08/19/2011

Burma: Human rights situation has deteriorated since the end of the military dictatorship

UN Special Representative expected (on 21st of August)

Five months after the establishment of a civil government in Burma, the human rights situation in the Southeast Asian country has become worse than it was during the previous military dictatorship. This was stated by the Society for Threatened Peoples (STP) on Sunday – before the United Nations Special Representative, Tomas Quintana, visited Burma to check on the human rights situation in the multiethnic state. "The political prisoners, about 2.000 of them, were not released and more than 30.000 civilians were forced to flee from new military operations in the regions that are mostly inhabited by ethnic minorities," reported the STP's expert on questions regarding Asia, Ulrich Delius. "Arbitrary land confiscation, rape and forced labor are part of everyday life for the ethnic minorities in Burma."

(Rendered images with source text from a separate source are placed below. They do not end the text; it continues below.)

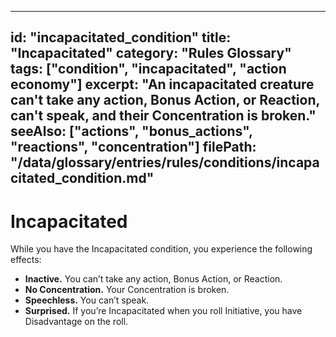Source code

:
---
id: "incapacitated_condition"
title: "Incapacitated"
category: "Rules Glossary"
tags: ["condition", "incapacitated", "action economy"]
excerpt: "An incapacitated creature can't take any action, Bonus Action, or Reaction, can't speak, and their Concentration is broken."
seeAlso: ["actions", "bonus_actions", "reactions", "concentration"]
filePath: "/data/glossary/entries/rules/conditions/incapacitated_condition.md"
---
# Incapacitated

While you have the Incapacitated condition, you experience the following effects:

*   **Inactive.** You can’t take any <span data-term-id="action" class="glossary-term-link-from-markdown">action</span>, <span data-term-id="bonus_action" class="glossary-term-link-from-markdown">Bonus Action</span>, or <span data-term-id="reaction" class="glossary-term-link-from-markdown">Reaction</span>.
*   **No Concentration.** Your <span data-term-id="concentration" class="glossary-term-link-from-markdown">Concentration</span> is broken.
*   **Speechless.** You can’t speak.
*   **Surprised.** If you’re Incapacitated when you roll <span data-term-id="initiative" class="glossary-term-link-from-markdown">Initiative</span>, you have <span data-term-id="advantage_disadvantage" class="glossary-term-link-from-markdown">Disadvantage</span> on the roll.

The army systematically uses rape as a weapon of war in the nationality areas. At least 32 women and Girls of the Kachin people were raped by soldiers between 9th of June and 26th of July 2011 in the Kachin State and 13 people were killed because the were eyewitnesses to the rape. The perpetrators came from five different battalions of the Burmese Army. In the village of Bung Dum, three families had not been able to flee from the advancing soldiers. Six girls and women were gang raped by soldiers, seven children murdered. In a settlement called Je Sawn, a seven-year-old girl was killed – then her grandmother was raped and murdered. A twelve-year-old was raped in front of her mother. When she tried to protect her daughter, she was beaten.

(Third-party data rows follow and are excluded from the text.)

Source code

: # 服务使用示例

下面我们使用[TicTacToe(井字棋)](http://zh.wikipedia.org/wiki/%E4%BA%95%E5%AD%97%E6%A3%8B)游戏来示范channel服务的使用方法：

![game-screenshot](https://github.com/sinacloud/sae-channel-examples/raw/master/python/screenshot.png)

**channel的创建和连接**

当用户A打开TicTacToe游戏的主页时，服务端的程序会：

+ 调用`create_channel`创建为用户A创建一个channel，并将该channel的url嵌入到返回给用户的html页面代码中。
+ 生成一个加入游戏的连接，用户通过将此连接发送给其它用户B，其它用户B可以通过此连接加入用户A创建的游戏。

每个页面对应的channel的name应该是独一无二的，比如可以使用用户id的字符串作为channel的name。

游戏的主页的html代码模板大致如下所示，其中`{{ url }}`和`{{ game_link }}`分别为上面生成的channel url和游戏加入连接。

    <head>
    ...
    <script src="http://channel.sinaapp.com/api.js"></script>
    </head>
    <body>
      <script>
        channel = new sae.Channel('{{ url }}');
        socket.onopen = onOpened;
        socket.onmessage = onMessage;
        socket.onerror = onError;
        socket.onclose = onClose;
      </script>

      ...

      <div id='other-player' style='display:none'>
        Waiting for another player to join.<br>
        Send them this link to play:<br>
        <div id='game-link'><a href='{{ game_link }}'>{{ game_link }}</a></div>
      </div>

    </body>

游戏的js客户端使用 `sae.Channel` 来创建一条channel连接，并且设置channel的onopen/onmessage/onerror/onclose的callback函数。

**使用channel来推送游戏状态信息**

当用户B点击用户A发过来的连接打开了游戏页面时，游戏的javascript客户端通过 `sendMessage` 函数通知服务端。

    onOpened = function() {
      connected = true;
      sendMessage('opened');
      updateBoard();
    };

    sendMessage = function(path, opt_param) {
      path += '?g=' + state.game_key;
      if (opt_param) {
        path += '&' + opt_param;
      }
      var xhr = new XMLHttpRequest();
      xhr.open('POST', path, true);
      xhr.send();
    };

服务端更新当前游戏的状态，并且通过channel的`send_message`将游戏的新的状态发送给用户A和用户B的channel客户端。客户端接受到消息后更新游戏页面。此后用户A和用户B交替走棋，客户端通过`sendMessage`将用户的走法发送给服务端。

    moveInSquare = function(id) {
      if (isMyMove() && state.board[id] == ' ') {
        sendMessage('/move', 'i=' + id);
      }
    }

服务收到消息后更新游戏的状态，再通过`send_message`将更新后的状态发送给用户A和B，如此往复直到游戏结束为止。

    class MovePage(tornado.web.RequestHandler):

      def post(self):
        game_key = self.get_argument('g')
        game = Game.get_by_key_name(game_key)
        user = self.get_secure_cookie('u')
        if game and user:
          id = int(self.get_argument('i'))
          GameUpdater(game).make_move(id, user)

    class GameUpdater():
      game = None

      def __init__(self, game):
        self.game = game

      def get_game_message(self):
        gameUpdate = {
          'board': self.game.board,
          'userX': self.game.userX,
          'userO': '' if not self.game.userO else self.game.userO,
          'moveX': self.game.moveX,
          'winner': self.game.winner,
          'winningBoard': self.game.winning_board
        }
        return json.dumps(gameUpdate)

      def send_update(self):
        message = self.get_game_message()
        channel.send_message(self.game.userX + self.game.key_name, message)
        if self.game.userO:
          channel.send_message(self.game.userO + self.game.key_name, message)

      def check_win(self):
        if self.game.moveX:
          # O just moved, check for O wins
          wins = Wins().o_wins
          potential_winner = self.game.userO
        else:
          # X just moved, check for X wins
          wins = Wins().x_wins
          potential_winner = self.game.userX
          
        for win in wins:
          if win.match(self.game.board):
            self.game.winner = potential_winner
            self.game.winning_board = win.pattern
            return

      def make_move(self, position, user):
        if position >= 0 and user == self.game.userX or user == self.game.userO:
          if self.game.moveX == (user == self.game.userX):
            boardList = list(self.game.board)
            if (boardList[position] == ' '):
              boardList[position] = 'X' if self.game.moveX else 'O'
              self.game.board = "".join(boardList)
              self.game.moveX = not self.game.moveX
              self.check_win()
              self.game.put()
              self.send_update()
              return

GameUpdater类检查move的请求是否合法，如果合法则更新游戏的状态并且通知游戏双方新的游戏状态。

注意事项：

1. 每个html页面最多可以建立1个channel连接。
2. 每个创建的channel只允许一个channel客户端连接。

At least 31.700 people were forced to flee from the states of Kachin and Shan because of military attacks. According to the STP, numerous lootings, arbitrary arrests, torture and cases of forced labor took place in Shan State. "More than 50 assaults of soldiers on the civilian population were registered by us in Shan State alone since the new government took over office in mid-April 2011," said Delius. "Back then they had promised to improve the human rights situation, but it has now become clear, that the new leadership of Burma does not stand for democratic change – as claimed by the German federal government – but for an escalation of the civil war and ethnic cleansing." According to the STP, military personnel is still in power in the multiethnic state. Many former military officers are now part of the new government. After a faked election, it has now replaced a military dictatorship that ruled for more than 20 years.